The power of well-designed code

My previous blog post reminded me a refactoring that I did on one of my previous projects (in AX 2012).

I needed to adjust a piece of logic and found that it’s implemented as a method with more than two thousand lines. Of course, nobody could understand what’s going on there. Such code in unmaintainable.

After exploring it and comparing parts of the method, I realized that it consists of many almost identical blocks of code. There where select statements with slightly different conditions, otherwise the code was the same. The developer clearly didn’t know how to write the queries dynamically and also didn’t think about extracting the remaining code to a method to be called from each place. When he needed a new condition, he put the current method body to an if block, duplicated the whole method body in the else block and changed a few things in where clauses.

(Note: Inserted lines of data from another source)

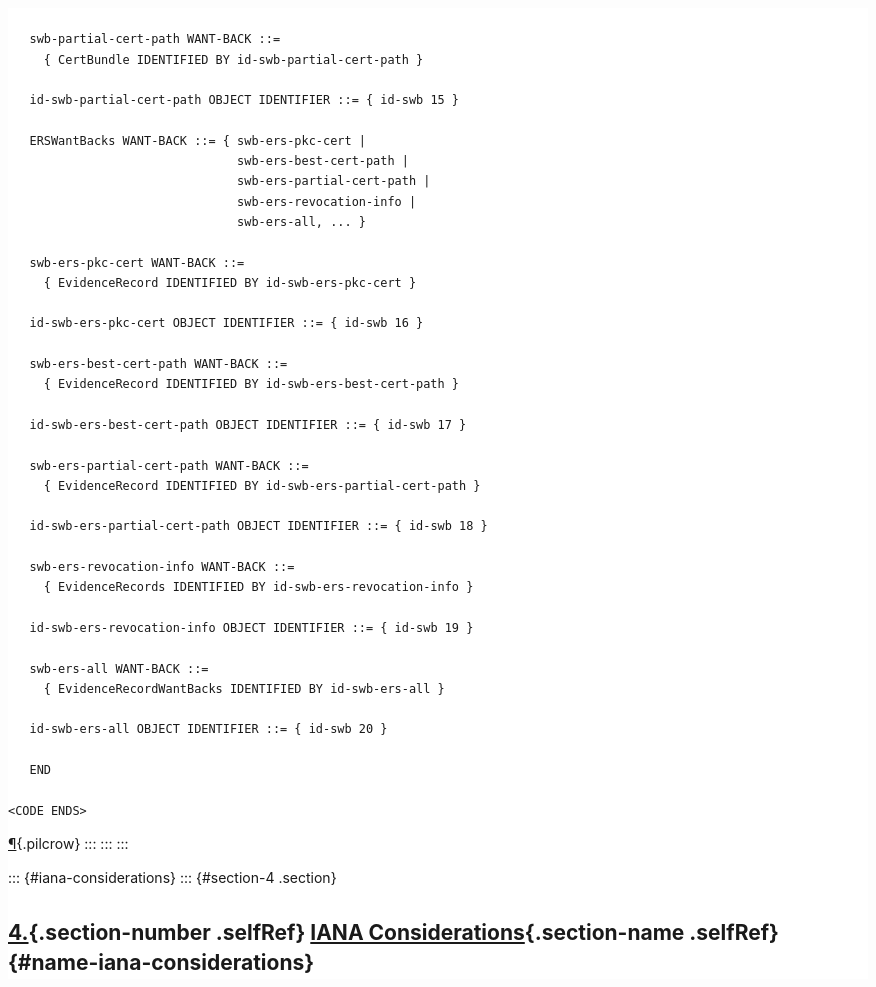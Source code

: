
 ``` {.lang-asn.1 .sourcecode}

   swb-partial-cert-path WANT-BACK ::=
     { CertBundle IDENTIFIED BY id-swb-partial-cert-path }

   id-swb-partial-cert-path OBJECT IDENTIFIER ::= { id-swb 15 }

   ERSWantBacks WANT-BACK ::= { swb-ers-pkc-cert |
                                swb-ers-best-cert-path |
                                swb-ers-partial-cert-path |
                                swb-ers-revocation-info |
                                swb-ers-all, ... }

   swb-ers-pkc-cert WANT-BACK ::=
     { EvidenceRecord IDENTIFIED BY id-swb-ers-pkc-cert }

   id-swb-ers-pkc-cert OBJECT IDENTIFIER ::= { id-swb 16 }

   swb-ers-best-cert-path WANT-BACK ::=
     { EvidenceRecord IDENTIFIED BY id-swb-ers-best-cert-path }

   id-swb-ers-best-cert-path OBJECT IDENTIFIER ::= { id-swb 17 }

   swb-ers-partial-cert-path WANT-BACK ::=
     { EvidenceRecord IDENTIFIED BY id-swb-ers-partial-cert-path }

   id-swb-ers-partial-cert-path OBJECT IDENTIFIER ::= { id-swb 18 }

   swb-ers-revocation-info WANT-BACK ::=
     { EvidenceRecords IDENTIFIED BY id-swb-ers-revocation-info }

   id-swb-ers-revocation-info OBJECT IDENTIFIER ::= { id-swb 19 }

   swb-ers-all WANT-BACK ::=
     { EvidenceRecordWantBacks IDENTIFIED BY id-swb-ers-all }

   id-swb-ers-all OBJECT IDENTIFIER ::= { id-swb 20 }

   END

<CODE ENDS>
```

[¶](#section-3-1){.pilcrow}
:::
:::
:::

::: {#iana-considerations}
::: {#section-4 .section}
## [4.](#section-4){.section-number .selfRef} [IANA Considerations](#name-iana-considerations){.section-name .selfRef} {#name-iana-considerations}
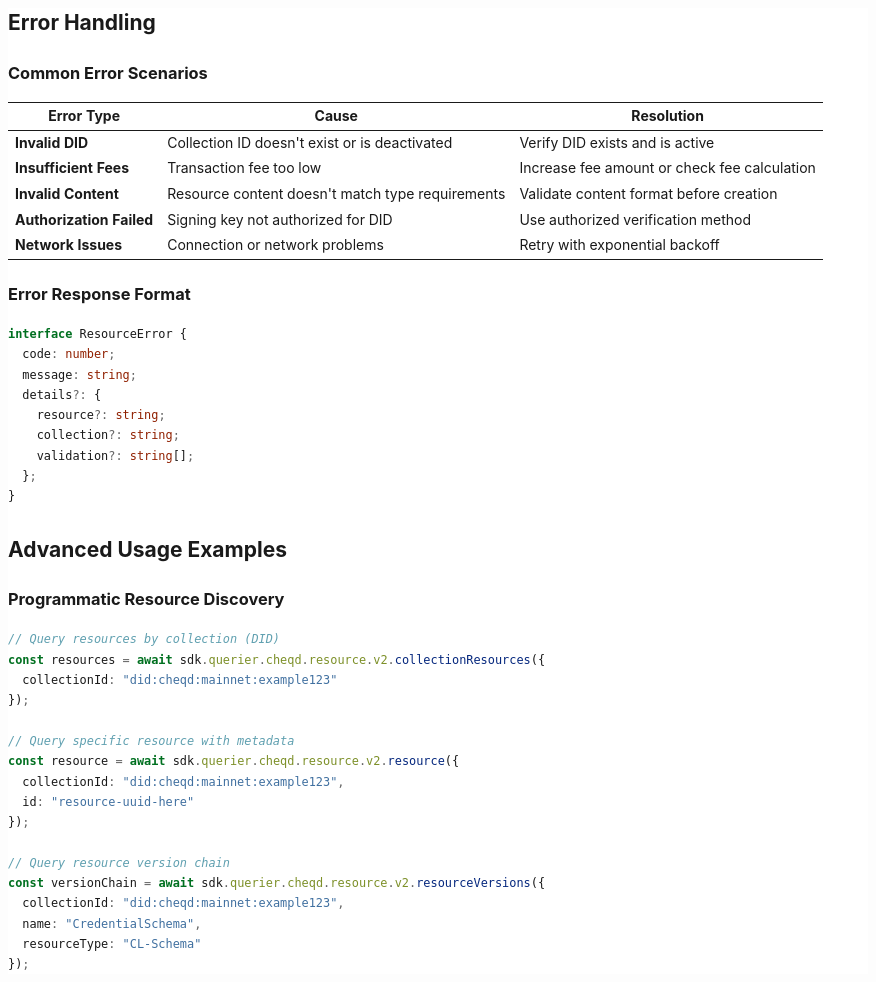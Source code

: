 ## Error Handling

### Common Error Scenarios

| Error Type | Cause | Resolution |
|------------|-------|------------|
| **Invalid DID** | Collection ID doesn't exist or is deactivated | Verify DID exists and is active |
| **Insufficient Fees** | Transaction fee too low | Increase fee amount or check fee calculation |
| **Invalid Content** | Resource content doesn't match type requirements | Validate content format before creation |
| **Authorization Failed** | Signing key not authorized for DID | Use authorized verification method |
| **Network Issues** | Connection or network problems | Retry with exponential backoff |

### Error Response Format

```typescript
interface ResourceError {
  code: number;
  message: string;
  details?: {
    resource?: string;
    collection?: string;
    validation?: string[];
  };
}
```

## Advanced Usage Examples

### Programmatic Resource Discovery

```typescript
// Query resources by collection (DID)
const resources = await sdk.querier.cheqd.resource.v2.collectionResources({
  collectionId: "did:cheqd:mainnet:example123"
});

// Query specific resource with metadata
const resource = await sdk.querier.cheqd.resource.v2.resource({
  collectionId: "did:cheqd:mainnet:example123",
  id: "resource-uuid-here"
});

// Query resource version chain
const versionChain = await sdk.querier.cheqd.resource.v2.resourceVersions({
  collectionId: "did:cheqd:mainnet:example123",
  name: "CredentialSchema",
  resourceType: "CL-Schema"
});
```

Because no one could understand the method, there were even two more copies of the whole method, when someone needed a slightly different behavior and didn’t dare to adjust this enormous method for another scenario.

The logic was somewhat similar to what I described in my previous blog post. We ran a specific query to find some data and tried to do something with it. If it didn’t give us the expected result, we tried a slightly more generic query and then even a more generic one, and so on. You can imagine it as finding a discount for a particular customer and item, then trying to find it for an item and a group of customers etc. (The real scenario isn’t important and I don’t even remember it well anymore.)

What I did was extracting the logic to a method that took a query as a parameter. Then I created a collection of Query objects and executed them one by one, always checking the result.

The queries were created by methods, each with a name describing the business scenario. Therefore the code creating the list of queries looked like this:

... approximately ten queries in total ...

Then I easily added my logic and I asked a business consultant to verify that we have the right set of rules and we execute them in the right order. Although he wasn’t familiar with X++, he was pleasantly suprised to learn that he actually could read the code and understand what it does – and therefore review whether it meets business requirements.

So… we got from a method that even no developer could make sense of, to something that even non-programmers can understand.